Session Information
10 SES 12 E, Disentangling the Emotional Dimension in Beginning Teachers’ Work
Symposium
Contribution
When entering the schools, beginning teachers face great challenges, many of which are related to finding one’s place and establishing emotional relationships within the school organization. The principals play a key role in managing the organizational structures to enable the emergence of collegial relationships. Relationships based on emotional and cognitive connections, also further individual resilience and ability to manage of work-related stress (Day & Gu 2014). In our research we are interested in what the beginning teachers tell about their relationships with principals and the organizational and micropolitical environment of the school.
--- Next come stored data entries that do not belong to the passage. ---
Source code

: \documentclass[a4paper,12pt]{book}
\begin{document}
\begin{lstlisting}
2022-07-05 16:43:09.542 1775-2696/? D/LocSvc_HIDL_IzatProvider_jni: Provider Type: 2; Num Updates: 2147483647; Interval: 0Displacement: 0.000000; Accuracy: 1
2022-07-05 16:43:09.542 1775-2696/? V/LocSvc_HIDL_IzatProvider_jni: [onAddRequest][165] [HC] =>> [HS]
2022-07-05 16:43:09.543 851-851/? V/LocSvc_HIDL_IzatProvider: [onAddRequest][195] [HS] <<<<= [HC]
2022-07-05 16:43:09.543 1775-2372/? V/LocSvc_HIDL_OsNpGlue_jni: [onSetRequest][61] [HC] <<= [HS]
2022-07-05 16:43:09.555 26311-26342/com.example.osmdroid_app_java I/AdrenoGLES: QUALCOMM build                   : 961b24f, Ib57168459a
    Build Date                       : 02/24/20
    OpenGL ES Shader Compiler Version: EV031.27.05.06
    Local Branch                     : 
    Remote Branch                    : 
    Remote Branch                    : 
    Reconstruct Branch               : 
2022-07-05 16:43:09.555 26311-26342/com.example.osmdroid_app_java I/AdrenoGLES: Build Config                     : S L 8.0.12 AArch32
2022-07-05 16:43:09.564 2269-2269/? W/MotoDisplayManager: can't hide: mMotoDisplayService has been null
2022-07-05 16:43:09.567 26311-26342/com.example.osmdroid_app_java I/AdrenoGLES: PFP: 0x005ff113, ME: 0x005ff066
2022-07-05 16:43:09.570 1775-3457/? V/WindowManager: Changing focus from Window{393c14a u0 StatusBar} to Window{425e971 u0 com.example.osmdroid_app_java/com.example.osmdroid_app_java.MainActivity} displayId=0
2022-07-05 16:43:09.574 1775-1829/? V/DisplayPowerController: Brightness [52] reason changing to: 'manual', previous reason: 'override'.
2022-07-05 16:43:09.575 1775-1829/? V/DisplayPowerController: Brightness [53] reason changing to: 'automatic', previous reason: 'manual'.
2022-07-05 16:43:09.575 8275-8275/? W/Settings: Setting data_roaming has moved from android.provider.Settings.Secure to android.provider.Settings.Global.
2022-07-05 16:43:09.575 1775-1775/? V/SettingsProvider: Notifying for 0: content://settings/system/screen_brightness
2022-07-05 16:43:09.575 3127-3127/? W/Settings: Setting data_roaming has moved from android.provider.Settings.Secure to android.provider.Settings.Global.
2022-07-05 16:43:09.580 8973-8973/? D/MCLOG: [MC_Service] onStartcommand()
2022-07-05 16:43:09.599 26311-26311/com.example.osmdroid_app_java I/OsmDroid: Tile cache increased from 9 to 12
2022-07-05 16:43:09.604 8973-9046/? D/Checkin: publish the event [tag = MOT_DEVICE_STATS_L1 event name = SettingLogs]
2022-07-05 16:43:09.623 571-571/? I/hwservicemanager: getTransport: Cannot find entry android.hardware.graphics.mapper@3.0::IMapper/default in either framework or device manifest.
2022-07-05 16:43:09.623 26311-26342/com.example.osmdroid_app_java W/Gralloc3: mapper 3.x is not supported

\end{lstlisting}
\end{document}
Micropolitical perspective is concerned with the organizational members’ interests and the strategies they utilize to further these interests (Kelctermans & Ballet 2002). In this study we understand emotions as social phenomena and a cultural frame, through which individuals attach value to their environment and act in it (Hargreaves 2001; Zembylas 2007). By focusing on possible challenges in the emerging relations within the school as a micropolitical environment, we aim to increase understanding of the importance of schools in supporting beginning teachers. We also offer ideas in developing the beginning teachers’ induction phase and easing the transition to working life. The research is conducted within the theoretical and methodological framework of narrativity. Despite being highly personal, narratives are also conditioned by the social and cultural context in which they are formed and excellent tools for research on personal and professional experiences (Clandinin & Connelly 2000; Spector-Mersel 2010). Research data consists of narratives from Finnish and Japanese beginning teachers. Our aim is to enrich and deepen the understanding of the phenomenon via analyzing cases not found in just either of the two countries.
References
Clandinin J. D & Connelly, M. (2000). Narrative Inquiry: Experience and Story in Qualitative Research. San Francisco: Jossey-Bass. Day, C. & Gu, Q. (2014). Resilient teachers, resilient schools: Building and sustaining quality in testing times. London: Routledge. Hargreaves, A. (2001) Emotional geographies of teaching. In Teachers College Record 103:6, 1056-1080. Kelchtermans, G. & K. Ballet. (2002). The Micropolitics of Teacher Induction. A Narrative Biographical Study on Teacher Socialization. In Teaching and Teacher Education 18(1): 105–120. Spector-Mersel, G. (2010). Narrative research – time for a paradigm. In Narrative inquiry 20 (1): 204-244. Zembylas, M. (2007). The power and politics of emotions in teaching. In P.A. Schulz & R. Pekrun (Eds.) Emotion in education. Amsterdam: Elsevier, 293-309.